Chapter 2

Georg-

Man, it felt so good to get out of that hospital room. It was just full of the sound of Bill sobbing, and the only emotion in there was sadness. I really didn't enjoy it. Everyone, including myself, had gone to the cafeteria, well except Bill and Kristina of course. That man would not leave her bedside. No matter what we said, no matter what we did, he just wouldn't move his skinny body one inch away from her. It was really cute actually, minus the part where Kristina was in a hospital bed with a really bad concussion. But he's finally fallen in love. I've heard him talk to her when he thinks everyone's left the room… It's really beautiful. The words he says are just so sweet. I hope she could hear him, because that man had too much things to say to remember it all. Oh how I wish I had someone I could say sweet things too, but I don't… And I hate it.

Gustav-

"Where the hell are the waffles?!" I yelled over all the voices in the nearly full cafeteria. It got silent, dead silent. Everyone turned to face me, their facial expressions shocked… Since most of them looked rather old, they most likely weren't used to the word 'hell' around here. But whatever, I wanted some waffles right now, and I just couldn't find any. As I was searching and searching for them, a finger lightly tapped my shoulder. I turned to find Erica with a plate of waffles in her hand.

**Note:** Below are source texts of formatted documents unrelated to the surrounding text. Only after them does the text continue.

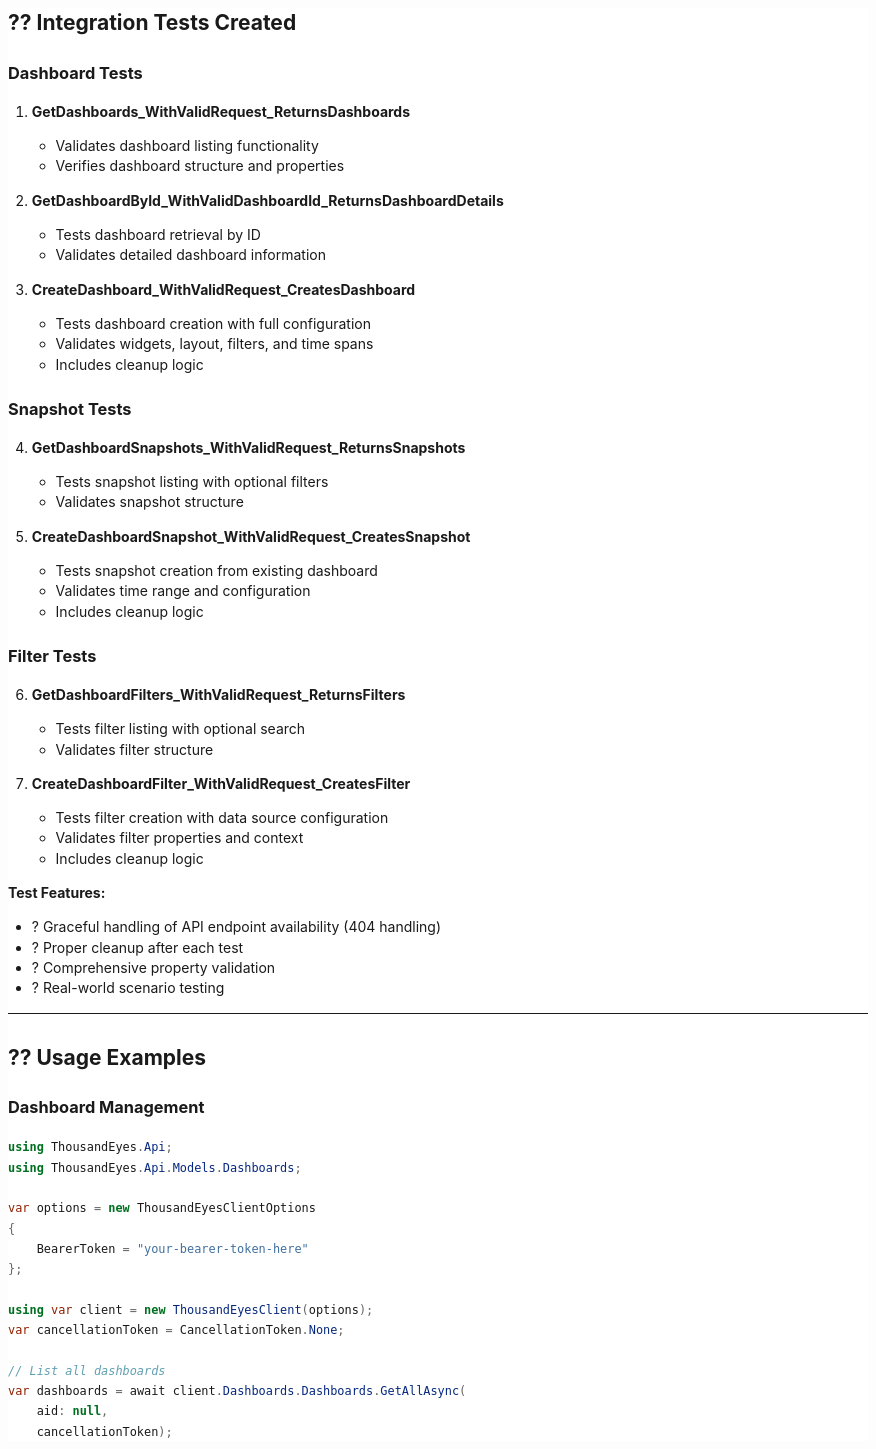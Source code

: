
## ?? **Integration Tests Created**

### **Dashboard Tests**
1. **GetDashboards_WithValidRequest_ReturnsDashboards**
   - Validates dashboard listing functionality
   - Verifies dashboard structure and properties

2. **GetDashboardById_WithValidDashboardId_ReturnsDashboardDetails**
   - Tests dashboard retrieval by ID
   - Validates detailed dashboard information

3. **CreateDashboard_WithValidRequest_CreatesDashboard**
   - Tests dashboard creation with full configuration
   - Validates widgets, layout, filters, and time spans
   - Includes cleanup logic

### **Snapshot Tests**
4. **GetDashboardSnapshots_WithValidRequest_ReturnsSnapshots**
   - Tests snapshot listing with optional filters
   - Validates snapshot structure

5. **CreateDashboardSnapshot_WithValidRequest_CreatesSnapshot**
   - Tests snapshot creation from existing dashboard
   - Validates time range and configuration
   - Includes cleanup logic

### **Filter Tests**
6. **GetDashboardFilters_WithValidRequest_ReturnsFilters**
   - Tests filter listing with optional search
   - Validates filter structure

7. **CreateDashboardFilter_WithValidRequest_CreatesFilter**
   - Tests filter creation with data source configuration
   - Validates filter properties and context
   - Includes cleanup logic

**Test Features:**
- ? Graceful handling of API endpoint availability (404 handling)
- ? Proper cleanup after each test
- ? Comprehensive property validation
- ? Real-world scenario testing

---

## ?? **Usage Examples**

### **Dashboard Management**
```csharp
using ThousandEyes.Api;
using ThousandEyes.Api.Models.Dashboards;

var options = new ThousandEyesClientOptions
{
    BearerToken = "your-bearer-token-here"
};

using var client = new ThousandEyesClient(options);
var cancellationToken = CancellationToken.None;

// List all dashboards
var dashboards = await client.Dashboards.Dashboards.GetAllAsync(
    aid: null, 
    cancellationToken);
```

"Here 'ya go Gusti. Fresh from the oven, they just got put out on display. You're lucky I'm nice and I'm going to share them with you." She said, a sweet smile spreading across her face. We were very close already, that's why I let her call me Gusti and she let me call her Eary (Air-ee) She's actually the only girl I've gotten close to in a long time. Well except Bill's make-up artist, Natalie. But she wasn't as easy to get along with as Eary was. Eary was amazing. Even though I kind of liked her… It was obvious she had a thing for Tom, and it seemed like he liked her as well.

Tom-

God damn, Erica was so beautiful, and sweet, and funny. Shit, what is wrong with me? I thought to myself. I have never ever said or thought these kind of things about a girl. Never. This was something Bill would be saying, except he'd be using better words and describing his feelings more. It was something brand new to me, but I think I liked it. The only thing that I didn't like was that I felt like I couldn't ask her out. I was scared to. Man, that was really new to me. Bill always said that when I'd find true love, I wouldn't be able to approach her and ask her on a date 'cause I'd be nervous. And now, that was happening. I had no problem talking to her normally, you know, regular everyday conversations, but when it came to this… Oh hell no, I couldn't do it. My eyes never strayed away from her, whenever she moved, my eyes would follow. Hopefully she hadn't noticed, 'cause I'm pretty sure it'd freak her out. Unless she liked me back… Maybe she would like that I was staring at her. Only if she liked me, oh I hope she does. That would be just… wonderful. I can't even explain how happy I'd be if she liked me back. I know a ton of fans love me and all but, her love would be perfect.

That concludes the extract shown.